WORK ORDER
Print out all of the data below, keeping it identical to the original.

Source texts of formatted documents:
+++

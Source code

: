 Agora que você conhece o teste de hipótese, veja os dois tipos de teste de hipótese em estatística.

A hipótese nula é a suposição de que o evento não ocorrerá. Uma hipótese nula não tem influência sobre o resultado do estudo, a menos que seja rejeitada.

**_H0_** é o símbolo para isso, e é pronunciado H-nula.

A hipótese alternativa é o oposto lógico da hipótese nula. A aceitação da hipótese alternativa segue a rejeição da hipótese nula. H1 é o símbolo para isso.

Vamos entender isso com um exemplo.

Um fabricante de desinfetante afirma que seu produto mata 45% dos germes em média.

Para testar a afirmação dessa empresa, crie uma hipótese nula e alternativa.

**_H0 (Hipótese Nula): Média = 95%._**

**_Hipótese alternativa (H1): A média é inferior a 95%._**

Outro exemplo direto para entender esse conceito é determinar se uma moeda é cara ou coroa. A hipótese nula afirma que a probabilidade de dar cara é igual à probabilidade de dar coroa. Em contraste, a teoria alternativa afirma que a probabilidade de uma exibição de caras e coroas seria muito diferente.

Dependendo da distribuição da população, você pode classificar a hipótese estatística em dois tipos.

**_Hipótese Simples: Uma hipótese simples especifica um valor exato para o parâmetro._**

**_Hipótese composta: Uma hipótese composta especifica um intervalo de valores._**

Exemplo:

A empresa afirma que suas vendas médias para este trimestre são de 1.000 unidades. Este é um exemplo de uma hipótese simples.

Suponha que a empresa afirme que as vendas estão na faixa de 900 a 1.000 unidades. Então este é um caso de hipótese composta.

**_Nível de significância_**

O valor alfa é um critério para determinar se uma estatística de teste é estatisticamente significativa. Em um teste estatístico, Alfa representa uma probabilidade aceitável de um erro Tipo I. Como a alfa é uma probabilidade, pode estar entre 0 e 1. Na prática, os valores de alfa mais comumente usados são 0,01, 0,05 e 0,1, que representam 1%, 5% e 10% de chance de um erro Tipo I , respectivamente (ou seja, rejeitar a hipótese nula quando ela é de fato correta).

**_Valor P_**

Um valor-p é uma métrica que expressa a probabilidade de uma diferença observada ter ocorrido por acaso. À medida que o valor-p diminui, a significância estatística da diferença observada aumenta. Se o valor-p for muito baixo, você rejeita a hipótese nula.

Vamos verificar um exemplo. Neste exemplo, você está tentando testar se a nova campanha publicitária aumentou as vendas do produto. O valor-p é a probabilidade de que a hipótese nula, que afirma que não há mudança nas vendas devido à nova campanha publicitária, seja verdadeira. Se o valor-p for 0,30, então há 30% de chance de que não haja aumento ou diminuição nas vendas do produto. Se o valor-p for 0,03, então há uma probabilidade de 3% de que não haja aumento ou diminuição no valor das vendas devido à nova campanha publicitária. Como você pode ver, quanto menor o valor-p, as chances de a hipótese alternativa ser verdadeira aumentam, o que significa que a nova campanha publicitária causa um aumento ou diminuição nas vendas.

+++

THE COMPLETED TASK
Source code

: Agora que você conhece o teste de hipótese, veja os dois tipos de teste de hipótese em estatística.

A hipótese nula é a suposição de que o evento não ocorrerá. Uma hipótese nula não tem influência sobre o resultado do estudo, a menos que seja rejeitada.

**_H0_** é o símbolo para isso, e é pronunciado H-nula.

A hipótese alternativa é o oposto lógico da hipótese nula. A aceitação da hipótese alternativa segue a rejeição da hipótese nula. H1 é o símbolo para isso.

Vamos entender isso com um exemplo.

Um fabricante de desinfetante afirma que seu produto mata 45% dos germes em média.

Para testar a afirmação dessa empresa, crie uma hipótese nula e alternativa.

**_H0 (Hipótese Nula): Média = 95%._**

**_Hipótese alternativa (H1): A média é inferior a 95%._**

Outro exemplo direto para entender esse conceito é determinar se uma moeda é cara ou coroa. A hipótese nula afirma que a probabilidade de dar cara é igual à probabilidade de dar coroa. Em contraste, a teoria alternativa afirma que a probabilidade de uma exibição de caras e coroas seria muito diferente.

Dependendo da distribuição da população, você pode classificar a hipótese estatística em dois tipos.

**_Hipótese Simples: Uma hipótese simples especifica um valor exato para o parâmetro._**

**_Hipótese composta: Uma hipótese composta especifica um intervalo de valores._**

Exemplo:

A empresa afirma que suas vendas médias para este trimestre são de 1.000 unidades. Este é um exemplo de uma hipótese simples.

Suponha que a empresa afirme que as vendas estão na faixa de 900 a 1.000 unidades. Então este é um caso de hipótese composta.

**_Nível de significância_**

O valor alfa é um critério para determinar se uma estatística de teste é estatisticamente significativa. Em um teste estatístico, Alfa representa uma probabilidade aceitável de um erro Tipo I. Como a alfa é uma probabilidade, pode estar entre 0 e 1. Na prática, os valores de alfa mais comumente usados são 0,01, 0,05 e 0,1, que representam 1%, 5% e 10% de chance de um erro Tipo I , respectivamente (ou seja, rejeitar a hipótese nula quando ela é de fato correta).

**_Valor P_**

Um valor-p é uma métrica que expressa a probabilidade de uma diferença observada ter ocorrido por acaso. À medida que o valor-p diminui, a significância estatística da diferença observada aumenta. Se o valor-p for muito baixo, você rejeita a hipótese nula.

Vamos verificar um exemplo. Neste exemplo, você está tentando testar se a nova campanha publicitária aumentou as vendas do produto. O valor-p é a probabilidade de que a hipótese nula, que afirma que não há mudança nas vendas devido à nova campanha publicitária, seja verdadeira. Se o valor-p for 0,30, então há 30% de chance de que não haja aumento ou diminuição nas vendas do produto. Se o valor-p for 0,03, então há uma probabilidade de 3% de que não haja aumento ou diminuição no valor das vendas devido à nova campanha publicitária. Como você pode ver, quanto menor o valor-p, as chances de a hipótese alternativa ser verdadeira aumentam, o que significa que a nova campanha publicitária causa um aumento ou diminuição nas vendas.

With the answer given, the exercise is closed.